TASK REQUIREMENTS: Each line of the data that includes "http" must be copied.
************
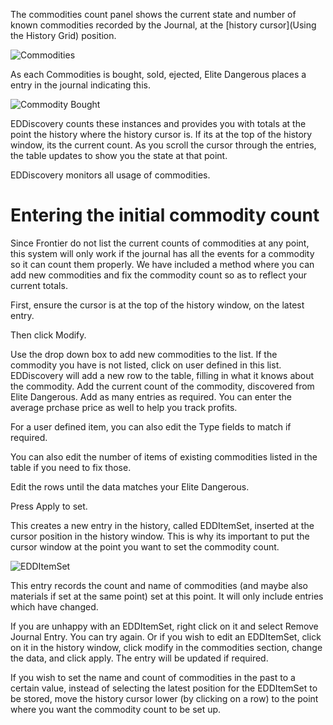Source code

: The commodities count panel shows the current state and number of known commodities recorded by the Journal, at the [history cursor](Using the History Grid) position.

![Commodities](http://i.imgur.com/zaKUkaE.png)

As each Commodities is bought, sold, ejected, Elite Dangerous places a entry in the journal indicating this.

![Commodity Bought](http://i.imgur.com/VIfFFOT.png)

EDDiscovery counts these instances and provides you with totals at the point the history where the history cursor is.  If its at the top of the history window, its the current count.  As you scroll the cursor through the entries, the table updates to show you the state at that point.  

EDDiscovery monitors all usage of commodities.

# Entering the initial commodity count

Since Frontier do not list the current counts of commodities at any point, this system will only work if the journal has all the events for a commodity so it can count them properly.  We have included a method where you can add new commodities and fix the commodity count so as to reflect your current totals.

First, ensure the cursor is at the top of the history window, on the latest entry.

Then click Modify.  

Use the drop down box to add new commodities to the list.  If the commodity you have is not listed, click on user defined in this list. EDDiscovery will add a new row to the table, filling in what it knows about the commodity. Add the current count of the commodity, discovered from Elite Dangerous. Add as many entries as required. You can enter the average prchase price as well to help you track profits.
 
For a user defined item, you can also edit the Type fields to match if required.

You can also edit the number of items of existing commodities listed in the table if you need to fix those.

Edit the rows until the data matches your Elite Dangerous.  

Press Apply to set.

This creates a new entry in the history, called EDDItemSet, inserted at the cursor position in the history window.  This is why its important to put the cursor window at the point you want to set the commodity count. 

![EDDItemSet](http://i.imgur.com/t7w9LYJ.png)

This entry records the count and name of commodities (and maybe also materials if set at the same point) set at this point.  It will only include entries which have changed.

If you are unhappy with an EDDItemSet, right click on it and select Remove Journal Entry.  You can try again. Or if you wish to edit an EDDItemSet, click on it in the history window, click modify in the commodities section, change the data, and click apply. The entry will be updated if required.

If you wish to set the name and count of commodities in the past to a certain value, instead of selecting the latest position for the EDDItemSet to be stored, move the history cursor lower (by clicking on a row) to the point where you want the commodity count to be set up.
************
TASK SOLUTION:
![Commodities](http://i.imgur.com/zaKUkaE.png)
![Commodity Bought](http://i.imgur.com/VIfFFOT.png)
![EDDItemSet](http://i.imgur.com/t7w9LYJ.png)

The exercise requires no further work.